Loaded revolver puzzle.

Question

This was a puzzle asked in one of the interviews. It goes like : There are 3 consecutive bullets in a revolver barrel (total out of 6), so 3 are empty. Now you roll the barrel so you don't know which one is at the current position. You press the trigger and a bullet is fired. What's the probability of getting a bullet again if you press the trigger again? I think the answer to above should be 2/3 because only 2 out of 3 cases would lead to a bullet-firing scenario.

The follow up question was : If on pressing the trigger again, a bullet is fired, what's the probability of getting a 3rd bullet once the trigger is pressed again. My answer for the follow up is 1/2.

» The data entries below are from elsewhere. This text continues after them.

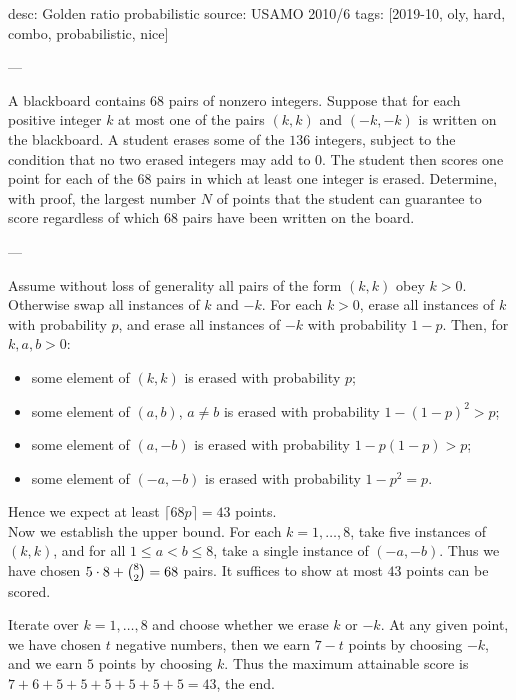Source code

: desc: Golden ratio probabilistic
source: USAMO 2010/6
tags: [2019-10, oly, hard, combo, probabilistic, nice]

---

A blackboard contains $68$ pairs of nonzero integers. Suppose that for each positive integer $k$ at most one of the pairs $(k,k)$ and $(-k,-k)$ is written on the blackboard. A student erases some of the $136$ integers, subject to the condition that no two erased integers may add to 0. The student then scores one point for each of the $68$ pairs in which at least one integer is erased. Determine, with proof, the largest number $N$ of points that the student can guarantee to score regardless of which $68$ pairs have been written on the board.

---

Assume without loss of generality all pairs of the form $(k,k)$ obey $k>0$. Otherwise swap all instances of $k$ and $-k$. For each $k>0$, erase all instances of $k$ with probability $p$, and erase all instances of $-k$ with probability $1-p$. Then, for $k,a,b>0$:
\begin{itemize}[itemsep=0em]
    \item some element of $(k,k)$ is erased with probability $p$;
    \item some element of $(a,b)$, $a\ne b$ is erased with probability $1-(1-p)^2>p$;
    \item some element of $(a,-b)$  is erased with probability $1-p(1-p)>p$;
    \item some element of $(-a,-b)$ is erased with probability $1-p^2=p$.
\end{itemize}
Hence we expect at least $\lceil68p\rceil=43$ points.\\

Now we establish the upper bound. For each $k=1,\ldots,8$, take five instances of $(k,k)$, and for all $1\le a<b\le8$, take a single instance of $(-a,-b)$. Thus we have chosen $5\cdot8+\tbinom82=68$ pairs. It suffices to show at most $43$ points can be scored.

Iterate over $k=1,\ldots,8$ and choose whether we erase $k$ or $-k$. At any given point, we have chosen $t$ negative numbers, then we earn $7-t$ points by choosing $-k$, and we earn $5$ points by choosing $k$. Thus the maximum attainable score is $7+6+5+5+5+5+5+5=43$, the end.
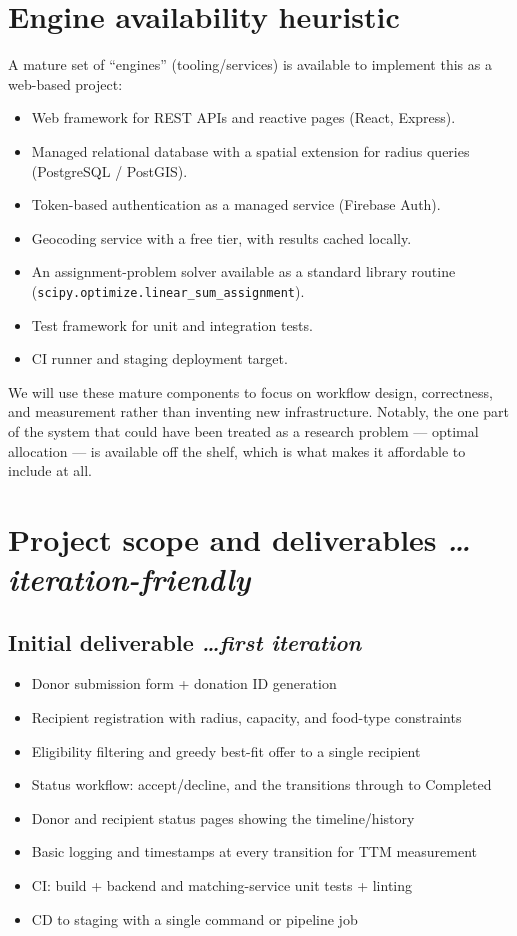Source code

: \documentclass[11pt,a4paper]{article}
\newcommand{\BvrHint}[1]{%
  {\normalfont\normalsize\itshape\hfill #1}}
\begin{document}
\section{Engine availability heuristic}
A mature set of ``engines'' (tooling/services) is available to implement this as a web-based project:
\begin{itemize}[leftmargin=0.7cm]
    \item Web framework for REST APIs and reactive pages (React, Express).
    \item Managed relational database with a spatial extension for radius queries (PostgreSQL / PostGIS).
    \item Token-based authentication as a managed service (Firebase Auth).
    \item Geocoding service with a free tier, with results cached locally.
    \item An assignment-problem solver available as a standard library routine (\texttt{scipy.optimize.linear\_sum\_assignment}).
    \item Test framework for unit and integration tests.
    \item CI runner and staging deployment target.
\end{itemize}
We will use these mature components to focus on workflow design, correctness, and measurement rather than inventing new infrastructure. Notably, the one part of the system that could have been treated as a research problem --- optimal allocation --- is available off the shelf, which is what makes it affordable to include at all.

\section{Project scope and deliverables %
\BvrHint{\ldots iteration-friendly}}
\subsection{Initial deliverable %
\BvrHint{\ldots first iteration}}
\begin{itemize}[leftmargin=0.7cm]
    \item Donor submission form + donation ID generation
    \item Recipient registration with radius, capacity, and food-type constraints
    \item Eligibility filtering and greedy best-fit offer to a single recipient
    \item Status workflow: accept/decline, and the transitions through to Completed
    \item Donor and recipient status pages showing the timeline/history
    \item Basic logging and timestamps at every transition for TTM measurement
    \item CI: build + backend and matching-service unit tests + linting
    \item CD to staging with a single command or pipeline job
\end{itemize}
\end{document}

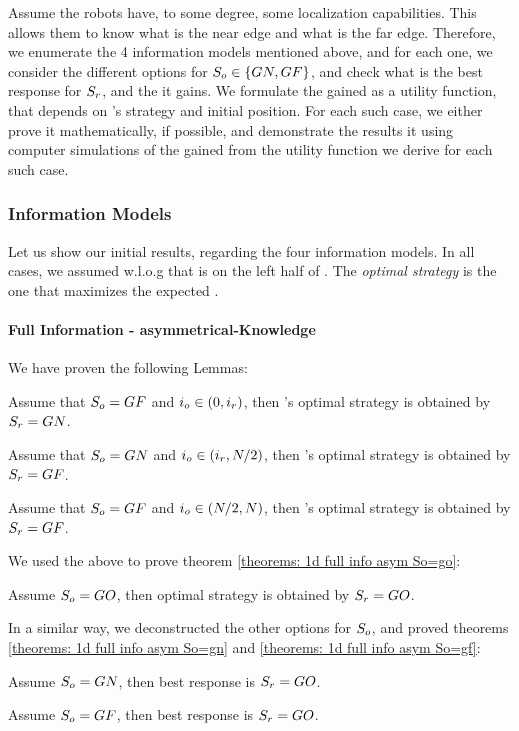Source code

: \documentclass[a4paper,english,10pt]{article}
\begin{document}
Assume the robots have, to some degree, some localization capabilities. This allows them to know what is the near edge and what is the far edge.
Therefore, we enumerate the 4 information models mentioned above, and for each one, we consider the different options for $S_o\in \lbrace GN,GF\rbrace$, and check what is the best response for $S_r$, and the \fcc it gains. We formulate the gained \fcc as a utility function, that depends on \opp's strategy and initial position.
For each such case, we either prove it mathematically, if possible, and demonstrate the results it using computer simulations of the gained \fcc from the utility function we derive for each such case.


\subsubsection{Information Models}
Let us show our initial results, regarding the four information models. In all cases, we assumed w.l.o.g that \rob is on the left half of \w. The {\em optimal strategy} is the one that maximizes the expected \fcc.
\paragraph{Full Information - asymmetrical-Knowledge}
We have proven the following Lemmas:
\begin{lemma}
Assume that $ S_o=GF$ and $i_o \in (0,i_r)$, then {\rob}'s optimal strategy is obtained by $S_r=GN$.
\end{lemma}
\begin{lemma}
Assume that $ S_o=GN$ and $i_o \in (i_r, N/2)$, then {\rob}'s optimal strategy is obtained by $S_r=GF$.
\end{lemma}
\begin{lemma}
Assume that $ S_o=GF$ and $i_o \in (N/2,N)$, then {\rob}'s optimal strategy is obtained by $S_r=GF$.
\end{lemma}
We used the above to prove theorem \ref{theorems: 1d full info asym So=go}:
\begin{theorem} \label{theorems: 1d full info asym So=go}
Assume $S_o=GO$, then \rob optimal strategy is obtained by $S_r=GO$. 
\end{theorem}

In a similar way, we deconstructed the other options for $S_o$, and proved theorems \ref{theorems: 1d full info asym So=gn} and \ref{theorems: 1d full info asym So=gf}:
\begin{theorem} \label{theorems: 1d full info asym So=gn}
Assume $S_o=GN$, then \rob best response is $S_r=GO$.
\end{theorem}
\begin{theorem} \label{theorems: 1d full info asym So=gf}
Assume $S_o=GF$, then \rob best response is $S_r=GO$.
\end{theorem}
\end{document}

Would appreciate if someone could confirm and correct me (in case my answers are wrong). Thanks.

Answer 1

I agree with your reasoning. Let B denote an unfired round and X a fired round. The event which occurred was either XBB, BXB or BBX, all equally likely. In two of these events, namely XBB and BXB the second round will also be fired so the odds are $\frac{2}{3}$. When the second round is fired you know that the event was either XXB or BXX, both equally likely. So the odds that the third event will be XXX is $\frac{1}{2}$.

Answer 2

I believe your answer is correct yes. For two bullets to be consecutively fired there are only two positions you could have originally landed on. Either you landed on the first bullet out of the three consecutively lined up or you landed on the second bullet. Landing on any other position would mean two consecutive shots could not have been fired. From these two positions the next shot will either be a bullet or not so chance of getting shot is $\frac{1}{2}$.